--- DATA FOR THE TASK ---

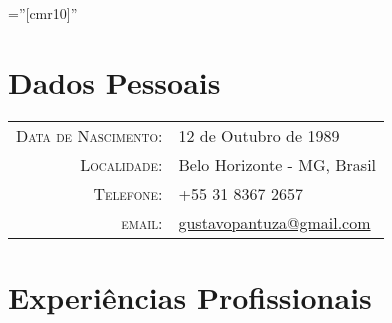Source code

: \documentclass[a4paper,10pt]{article} %
\begin{document}
\pagestyle{empty} %

\font\fb=''[cmr10]'' %





\par{\bigskip\par} %

\section{Dados Pessoais}

\begin{tabular}{rl}
\textsc{Data de Nascimento:} & 12 de Outubro de 1989 \\
\textsc{Localidade:} & Belo Horizonte - MG, Brasil \\
\textsc{Telefone:} & +55 31 8367 2657\\
\textsc{email:} & \href{mailto:gustavopantuza@gmail.com}{gustavopantuza@gmail.com}
\end{tabular}





\section{Experiências Profissionais}
\end{document}
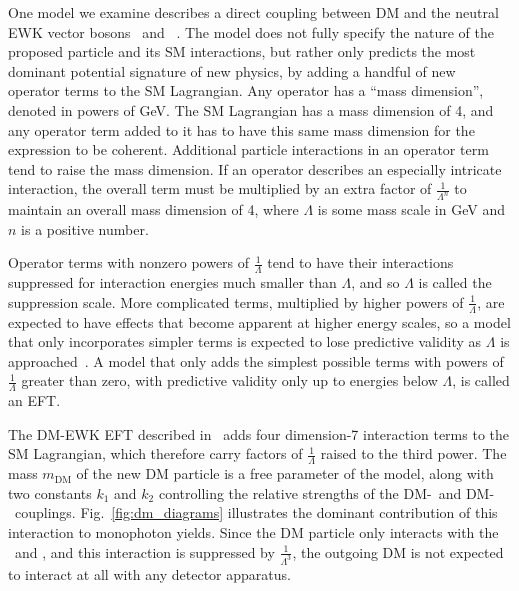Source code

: \documentclass[oneside, letterpaper, 12pt, oldfontcommands]{memoir}
\begin{document}
One model we examine describes a direct coupling between DM and the neutral EWK vector bosons \PZ\ and \Pgamma~\cite{ref:PhysRevD.89.056011}. The model does not fully specify
the nature of the proposed particle and its SM interactions, but rather only predicts the most dominant potential signature of new physics,
by adding a handful of new operator terms to the SM Lagrangian. Any operator has a ``mass dimension'', denoted in powers of GeV. The SM Lagrangian has
a mass dimension of 4, and any operator term added to it has to have this same mass dimension for the expression to be coherent.
Additional particle interactions in an operator term tend to raise the mass dimension. If an operator describes an especially intricate interaction,
the overall term must be multiplied by an extra factor of $\frac{1}{\Lambda^{n}}$ to maintain an overall mass dimension of 4, where $\Lambda$ is some mass
scale in GeV and $n$ is a positive number.

Operator terms with nonzero powers of $\frac{1}{\Lambda}$ tend to have their interactions suppressed for interaction energies much
smaller than $\Lambda$, and so $\Lambda$ is called the suppression scale. More complicated terms, multiplied by higher powers of $\frac{1}{\Lambda}$,
are expected to have effects that become apparent at higher energy scales, so a model that only incorporates simpler terms is expected to
lose predictive validity as $\Lambda$ is approached~\cite{ref:j.aop.2013.04.016}. A model that only adds the simplest possible terms with powers of
$\frac{1}{\Lambda}$ greater than zero, with predictive validity only up to energies below $\Lambda$, is called an EFT.

The DM-EWK EFT described in~\cite{ref:PhysRevD.89.056011} adds four dimension-7 interaction terms to the SM Lagrangian, which therefore carry factors of $\frac{1}{\Lambda}$
raised to the third power. The mass $m_\mathrm{DM}$ of the new DM particle is a free parameter of the model, along with two constants $k_1$ and $k_2$ controlling
the relative strengths of the DM-\PZ\ and DM-\Pgamma\ couplings.
Fig.~\ref{fig:dm_diagrams} illustrates the dominant contribution of this interaction to monophoton yields. Since the DM
particle only interacts with the \PZ\ and \Pgamma, and this interaction is suppressed by $\frac{1}{\Lambda^{3}}$, the outgoing DM is not expected to interact at all
with any detector apparatus.
\end{document}
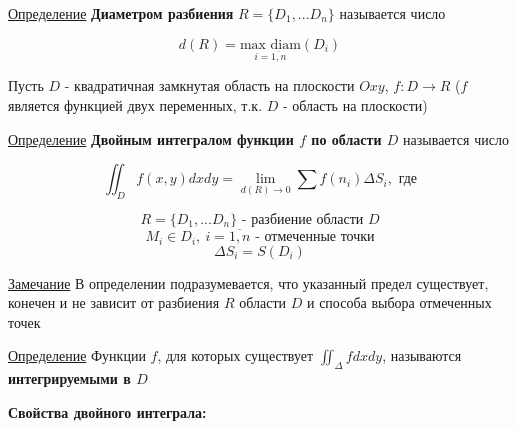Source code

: \documentclass[a4paper, 14pt]{report}
\begin{document}
	\underline{Определение} \textbf{Диаметром разбиения} $R = \{ D_1, ... D_n \}$ называется число 
	
	$$d(R) = \underset{i = \overline{1,n}}{\text{max diam}} (D_i)$$
	
	Пусть $D$ - квадратичная замкнутая область на плоскости $Oxy$, $f: D \to R$ ($f$ является функцией двух переменных, т.к. $D$ - область на плоскости)
	
	\hfill
	
	\underline{Определение} \textbf{Двойным интегралом функции $f$ по области $D$} называется число 
	
	$$ \iint_D f(x,y) dx dy = \lim_{d(R) \to 0} \sum f(n_i) \Delta S_i, \text{ где}$$
	
	$$ R = \{D_1,...D_n\} \text{ - разбиение области } D $$
	$$ M_i \in D_i,\ i = \overline{1,n} \text{ - отмеченные точки} $$
	$$ \Delta S_i = S(D_i) $$
	
	\underline{Замечание} В определении подразумевается, что указанный предел существует, конечен и не зависит от разбиения $R$ области $D$ и способа выбора отмеченных точек
	
	\hfill
	
	\underline{Определение} Функции $f$, для которых существует $\iint_\Delta f dx dy$, называются \textbf{интегрируемыми в $D$}
	
	\hfill
	
	\textbf{Свойства двойного интеграла:}
	
\end{document}
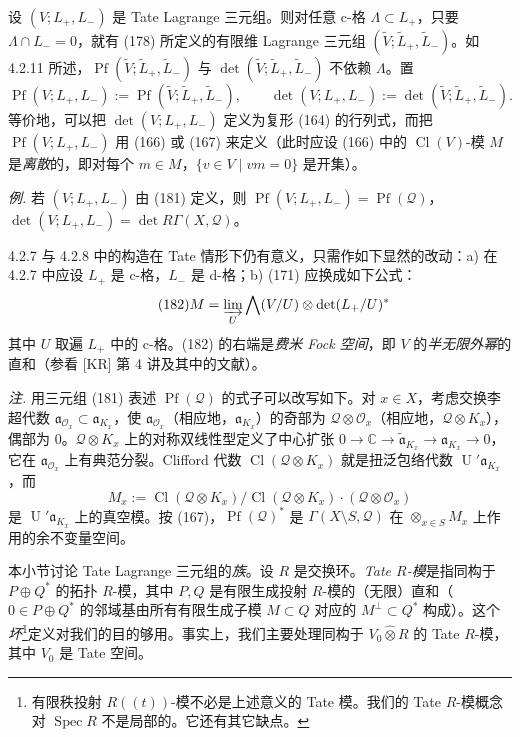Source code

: 设 $(V;L_{+},L_{-})$ 是 Tate Lagrange 三元组。则对任意 c-格 $\Lambda\subset L_{+}$，只要 $\Lambda\cap L_{-}=0$，就有 (178) 所定义的有限维 Lagrange 三元组 $(\tilde{V};\tilde{L}_{+},\tilde{L}_{-})$。如 4.2.11 所述，$\operatorname{Pf}(\tilde{V};\tilde{L}_{+},\tilde{L}_{-})$ 与 $\det(\tilde{V};\tilde{L}_{+},\tilde{L}_{-})$ 不依赖 $\Lambda$。置
\[
\operatorname{Pf}(V;L_{+},L_{-}):=\operatorname{Pf}(\tilde{V};\tilde{L}_{+},\tilde{L}_{-}),\qquad
\det(V;L_{+},L_{-}):=\det(\tilde{V};\tilde{L}_{+},\tilde{L}_{-}).
\]
等价地，可以把 $\det(V;L_{+},L_{-})$ 定义为复形 (164) 的行列式，而把 $\operatorname{Pf}(V;L_{+},L_{-})$ 用 (166) 或 (167) 来定义（此时应设 (166) 中的 $\operatorname{Cl}(V)$-模 $M$ 是\emph{离散}的，即对每个 $m\in M$，$\{v\in V\mid vm=0\}$ 是开集）。

\emph{例.} 若 $(V;L_{+},L_{-})$ 由 (181) 定义，则 $\operatorname{Pf}(V;L_{+},L_{-})=\operatorname{Pf}(\mathcal{Q})$，$\det(V;L_{+},L_{-})=\det R\Gamma(X,\mathcal{Q})$。

4.2.7 与 4.2.8 中的构造在 Tate 情形下仍有意义，只需作如下显然的改动：a) 在 4.2.7 中应设 $L_{+}$ 是 c-格，$L_{-}$ 是 d-格；b) (171) 应换成如下公式：
\begin{equation}\tag{182}
M=\varinjlim_{U}\bigwedge(V/U)\otimes\det(L_{+}/U)^{*}
\end{equation}
其中 $U$ 取遍 $L_{+}$ 中的 c-格。(182) 的右端是\emph{费米 Fock 空间}，即 $V$ 的\emph{半无限外幂}的直和（参看 [KR] 第 4 讲及其中的文献）。

\emph{注.} 用三元组 (181) 表述 $\operatorname{Pf}(\mathcal{Q})$ 的式子可以改写如下。对 $x\in X$，考虑交换李超代数 $\mathfrak{a}_{\mathcal{O}_{x}}\subset\mathfrak{a}_{K_{x}}$，使 $\mathfrak{a}_{\mathcal{O}_{x}}$（相应地，$\mathfrak{a}_{K_{x}}$）的奇部为 $\mathcal{Q}\otimes\mathcal{O}_{x}$（相应地，$\mathcal{Q}\otimes K_{x}$），偶部为 $0$。$\mathcal{Q}\otimes K_{x}$ 上的对称双线性型定义了中心扩张 $0\to\mathbb{C}\to\tilde{\mathfrak{a}}_{K_{x}}\to\mathfrak{a}_{K_{x}}\to 0$，它在 $\mathfrak{a}_{\mathcal{O}_{x}}$ 上有典范分裂。Clifford 代数 $\operatorname{Cl}(\mathcal{Q}\otimes K_{x})$ 就是扭泛包络代数 $\operatorname{U}'\mathfrak{a}_{K_{x}}$，而
\[
M_{x}:=\operatorname{Cl}(\mathcal{Q}\otimes K_{x})/\operatorname{Cl}(\mathcal{Q}\otimes K_{x})\cdot(\mathcal{Q}\otimes\mathcal{O}_{x})
\]
是 $\operatorname{U}'\mathfrak{a}_{K_{x}}$ 上的真空模。按 (167)，$\operatorname{Pf}(\mathcal{Q})^{*}$ 是 $\Gamma(X\setminus S,\mathcal{Q})$ 在 $\otimes_{x\in S}M_{x}$ 上作用的余不变量空间。

 本小节讨论 Tate Lagrange 三元组的\emph{族}。设 $R$ 是交换环。\emph{Tate $R$-模}是指同构于 $P\oplus Q^{*}$ 的拓扑 $R$-模，其中 $P,Q$ 是有限生成投射 $R$-模的（无限）直和（$0\in P\oplus Q^{*}$ 的邻域基由所有有限生成子模 $M\subset Q$ 对应的 $M^{\perp}\subset Q^{*}$ 构成）。这个\emph{坏}\footnote{有限秩投射 $R((t))$-模不必是上述意义的 Tate 模。我们的 Tate $R$-模概念对 $\operatorname{Spec}R$ 不是局部的。它还有其它缺点。}定义对我们的目的够用。事实上，我们主要处理同构于 $V_{0}\hat{\otimes}R$ 的 Tate $R$-模，其中 $V_{0}$ 是 Tate 空间。

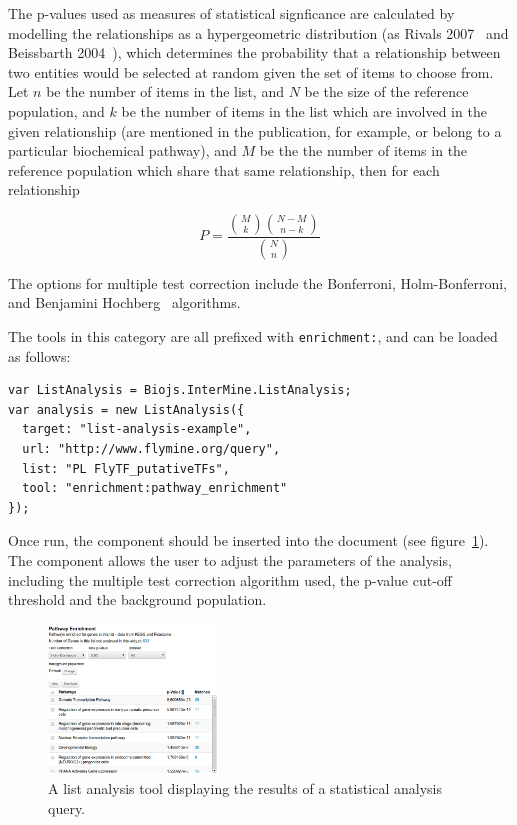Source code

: \documentclass[10pt,a4paper,twocolumn]{article}
\begin{document}
The p-values used as measures of statistical signficance are calculated by modelling the
relationships as a hypergeometric distribution (as Rivals 2007~\cite{rivals} and Beissbarth 2004~\cite{beissbarth}), which determines the probability that a relationship between two
entities would be selected at random given the set of items to choose from. Let $n$ be the
number of items in the list, and $N$ be the size
of the reference population, and $k$ be the number of items in the list
which are involved in the given relationship (are mentioned in the
publication, for example, or belong to a particular biochemical
pathway), and $M$ be the the number of items in the reference
population which share that same relationship, then for each relationship

$$P = \frac{{M \choose k} {N-M \choose n-k}}{{N \choose n}}$$
      
The options for multiple test correction include the Bonferroni, Holm-Bonferroni, and Benjamini Hochberg~\cite{benjamini} algorithms.

The tools in this category are all prefixed with \texttt{enrichment:}, and can be loaded as
follows:

\begin{lstlisting}[caption={Loading an enrichment list analysis tool.},label={code:load-enrichment}]
var ListAnalysis = Biojs.InterMine.ListAnalysis;
var analysis = new ListAnalysis({
  target: "list-analysis-example",
  url: "http://www.flymine.org/query",
  list: "PL FlyTF_putativeTFs",
  tool: "enrichment:pathway_enrichment"
});
\end{lstlisting}

Once run, the component should be inserted into the document (see
figure~\ref{fig:pathways}). The
component allows the user to adjust the parameters of the analysis, including the multiple
test correction algorithm used, the p-value cut-off threshold and the background population.

\begin{figure}[htbp]
\centering
\includegraphics[width=0.4\textwidth]{pathway-enrichment.png}
\caption{\label{fig:pathways}A list analysis tool displaying the results of a
statistical analysis query.}
\end{figure}
\end{document}
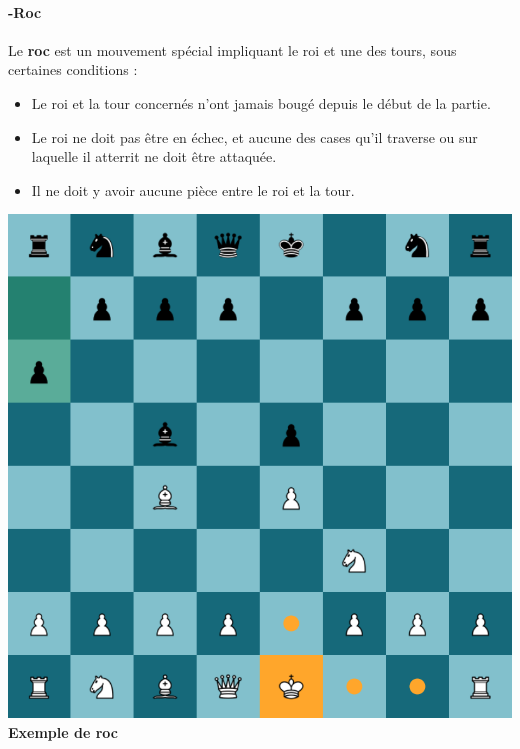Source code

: \documentclass{article}
\begin{document}
\paragraph{-Roc} Le \textbf{roc} est un mouvement spécial impliquant le roi et une des tours, sous certaines conditions :
\begin{itemize}
    \item Le roi et la tour concernés n'ont jamais bougé depuis le début de la partie.
    \item Le roi ne doit pas être en échec, et aucune des cases qu'il traverse ou sur laquelle il atterrit ne doit être attaquée.
    \item Il ne doit y avoir aucune pièce entre le roi et la tour.
\end{itemize}

\noindent
\begin{minipage}{0.48\textwidth}
    \centering
    \includegraphics[width=\textwidth, height=\textwidth]{roc1.png}
    \vspace{0.5cm}
   \textbf{Exemple de roc}
\end{minipage}
\hfill
\end{document}

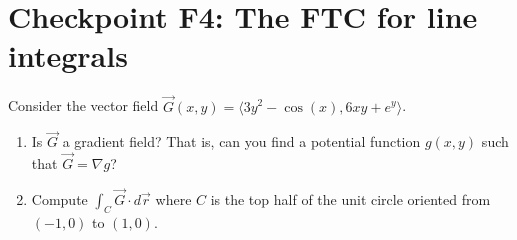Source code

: 


%


\allowdisplaybreaks
\section{Checkpoint F4: The FTC for line integrals}

Consider the vector field \(\vec{G}(x,y) = \langle 3y^2 - \cos(x), 6xy+e^y\rangle\).

\begin{enumerate}
    
    \item Is \(\vec{G}\) a gradient field? That is, can you find a potential function $g(x, y)$ such that \(\vec{G} = \nabla g\)?
    \item Compute \(\int_C \vec{G}\cdot d\vec{r}\) where $C$ is the top half of the unit circle oriented from $(-1, 0)$ to $(1, 0)$.
    
\end{enumerate}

--- EXERCISE BRIEF ---
In the material above, find each line that contains the word "ListAnalysis", and select it.

--- ANSWER SPACE ---
var ListAnalysis = Biojs.InterMine.ListAnalysis;
var analysis = new ListAnalysis({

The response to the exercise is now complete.